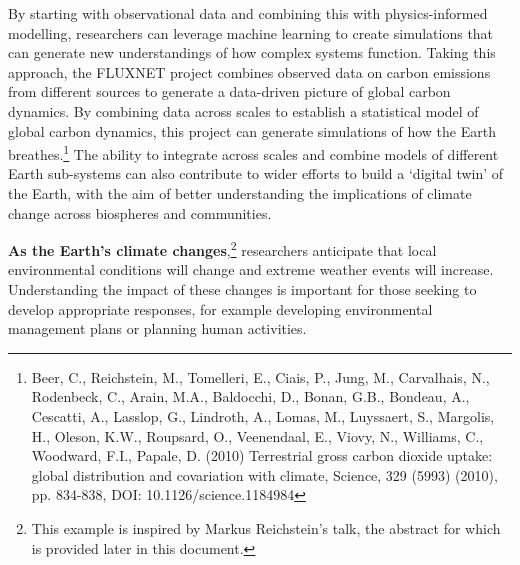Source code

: {By starting with observational data and combining this with
physics-informed modelling, researchers can leverage machine learning to
create simulations that can generate new understandings of how complex
systems function. Taking this approach, the FLUXNET project combines
observed data on carbon emissions from different sources to generate a
data-driven picture of global carbon dynamics. By combining data across
scales to establish a statistical model of global carbon dynamics, this
project can generate simulations of how the Earth breathes.\footnote{Beer,
  C., Reichstein, M., Tomelleri, E., Ciais, P., Jung, M., Carvalhais,
  N., Rodenbeck, C., Arain, M.A., Baldocchi, D., Bonan, G.B., Bondeau,
  A., Cescatti, A., Lasslop, G., Lindroth, A., Lomas, M., Luyssaert, S.,
  Margolis, H., Oleson, K.W., Roupsard, O., Veenendaal, E., Viovy, N.,
  Williams, C., Woodward, F.I., Papale, D. (2010) Terrestrial gross
  carbon dioxide uptake: global distribution and covariation with
  climate, Science, 329 (5993) (2010), pp. 834-838, DOI:
  10.1126/science.1184984} The ability to integrate across scales and
combine models of different Earth sub-systems can also contribute to
wider efforts to build a `digital twin' of the Earth, with the aim of
better understanding the implications of climate change across
biospheres and communities.

\textbf{As the Earth's climate changes},\footnote{This example is
  inspired by Markus Reichstein's talk, the abstract for which is
  provided later in this document.} researchers anticipate that local
environmental conditions will change and extreme weather events will
increase. Understanding the impact of these changes is important for
those seeking to develop appropriate responses, for example developing
environmental management plans or planning human activities.

}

Problem:
Repeat exactly the lines of the material from the one with "environmental conditions will" through the end, both the first and the last included.

Exercise result:
environmental conditions will change and extreme weather events will
increase. Understanding the impact of these changes is important for
those seeking to develop appropriate responses, for example developing
environmental management plans or planning human activities.

}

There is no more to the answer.